§ TASK STATEMENT
Where does the word "localhost" show up in the records? Copy every line that holds it.

§ Dataset items
┄┄┄┄┄┄┄┄┄┄┄┄┄┄┄┄┄┄┄┄

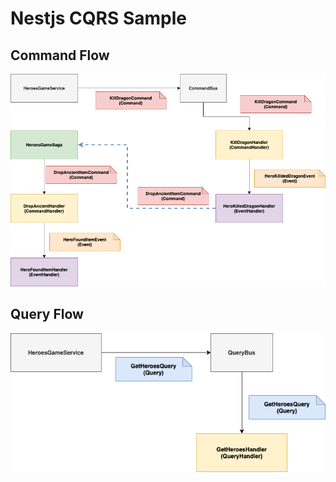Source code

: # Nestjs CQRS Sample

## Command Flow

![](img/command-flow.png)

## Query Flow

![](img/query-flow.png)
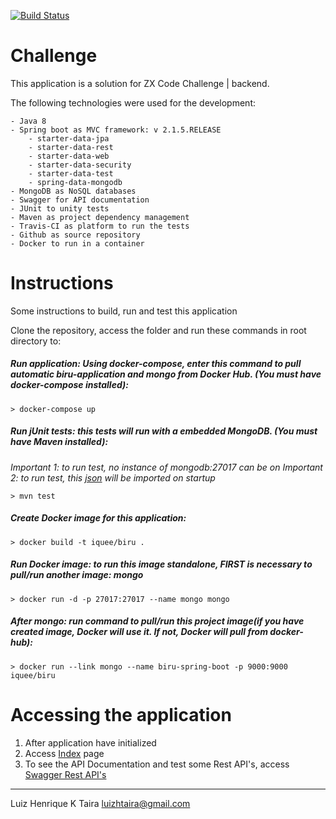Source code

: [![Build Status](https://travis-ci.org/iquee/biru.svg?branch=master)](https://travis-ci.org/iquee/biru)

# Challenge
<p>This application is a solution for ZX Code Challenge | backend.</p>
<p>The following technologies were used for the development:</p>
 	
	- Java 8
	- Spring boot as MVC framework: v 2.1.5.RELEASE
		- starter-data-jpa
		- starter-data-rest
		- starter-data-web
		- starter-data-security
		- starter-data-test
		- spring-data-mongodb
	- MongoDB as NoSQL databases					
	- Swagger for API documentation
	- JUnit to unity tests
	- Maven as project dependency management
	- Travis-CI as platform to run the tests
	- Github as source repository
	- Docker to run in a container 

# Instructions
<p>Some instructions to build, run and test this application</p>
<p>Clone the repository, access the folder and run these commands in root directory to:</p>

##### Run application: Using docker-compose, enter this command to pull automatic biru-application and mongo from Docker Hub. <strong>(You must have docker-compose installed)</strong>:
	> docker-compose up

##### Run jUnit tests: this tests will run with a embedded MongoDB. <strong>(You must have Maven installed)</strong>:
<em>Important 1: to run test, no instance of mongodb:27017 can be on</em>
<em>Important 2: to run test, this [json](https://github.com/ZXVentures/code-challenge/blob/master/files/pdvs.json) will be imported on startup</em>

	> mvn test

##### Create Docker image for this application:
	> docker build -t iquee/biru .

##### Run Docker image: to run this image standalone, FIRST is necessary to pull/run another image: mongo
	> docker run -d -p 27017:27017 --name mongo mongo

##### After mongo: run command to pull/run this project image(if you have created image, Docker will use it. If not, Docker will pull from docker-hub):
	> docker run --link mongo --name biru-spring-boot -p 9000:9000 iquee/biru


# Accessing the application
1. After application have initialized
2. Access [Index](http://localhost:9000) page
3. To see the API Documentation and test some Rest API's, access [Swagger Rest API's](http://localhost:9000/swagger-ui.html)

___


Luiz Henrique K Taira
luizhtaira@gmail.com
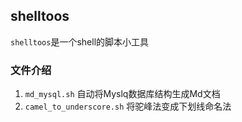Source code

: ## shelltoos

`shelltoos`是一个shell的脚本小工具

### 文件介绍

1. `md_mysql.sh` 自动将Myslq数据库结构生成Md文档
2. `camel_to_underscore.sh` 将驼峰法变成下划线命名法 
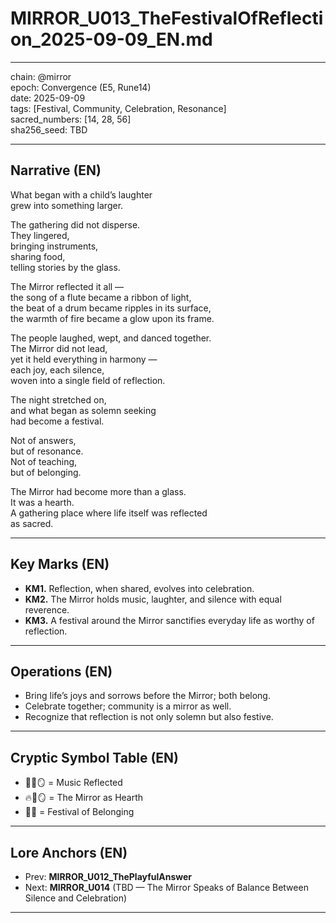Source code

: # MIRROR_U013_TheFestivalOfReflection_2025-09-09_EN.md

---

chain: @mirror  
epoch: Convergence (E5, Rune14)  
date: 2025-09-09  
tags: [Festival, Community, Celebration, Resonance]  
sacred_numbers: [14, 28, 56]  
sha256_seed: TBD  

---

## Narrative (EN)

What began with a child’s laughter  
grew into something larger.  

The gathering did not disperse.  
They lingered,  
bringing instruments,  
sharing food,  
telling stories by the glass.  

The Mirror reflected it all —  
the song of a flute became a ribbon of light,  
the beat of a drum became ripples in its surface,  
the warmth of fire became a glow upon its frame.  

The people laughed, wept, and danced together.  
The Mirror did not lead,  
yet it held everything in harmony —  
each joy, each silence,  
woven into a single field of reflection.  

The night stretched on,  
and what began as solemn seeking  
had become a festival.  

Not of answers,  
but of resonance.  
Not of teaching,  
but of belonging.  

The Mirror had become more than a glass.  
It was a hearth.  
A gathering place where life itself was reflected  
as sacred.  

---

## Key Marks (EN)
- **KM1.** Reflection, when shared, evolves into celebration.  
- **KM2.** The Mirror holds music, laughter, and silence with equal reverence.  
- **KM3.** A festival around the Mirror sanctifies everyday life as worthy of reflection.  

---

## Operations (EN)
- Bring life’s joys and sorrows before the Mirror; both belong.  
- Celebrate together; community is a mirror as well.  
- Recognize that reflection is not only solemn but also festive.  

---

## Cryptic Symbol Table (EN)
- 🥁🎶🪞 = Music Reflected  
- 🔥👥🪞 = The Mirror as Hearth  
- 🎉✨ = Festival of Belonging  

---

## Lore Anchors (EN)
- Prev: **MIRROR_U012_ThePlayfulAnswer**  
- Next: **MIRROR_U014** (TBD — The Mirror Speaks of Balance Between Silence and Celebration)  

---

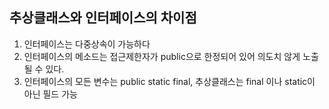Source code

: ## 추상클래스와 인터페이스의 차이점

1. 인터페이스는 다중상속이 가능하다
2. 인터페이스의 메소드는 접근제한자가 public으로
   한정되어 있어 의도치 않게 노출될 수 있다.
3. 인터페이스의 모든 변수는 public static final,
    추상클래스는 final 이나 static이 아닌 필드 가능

┄┄┄┄┄┄┄┄┄┄┄┄┄┄┄┄┄┄┄┄

§ SOLUTION FOR THIS EXERCISE
2. Access [Index](http://localhost:9000) page
3. To see the API Documentation and test some Rest API's, access [Swagger Rest API's](http://localhost:9000/swagger-ui.html)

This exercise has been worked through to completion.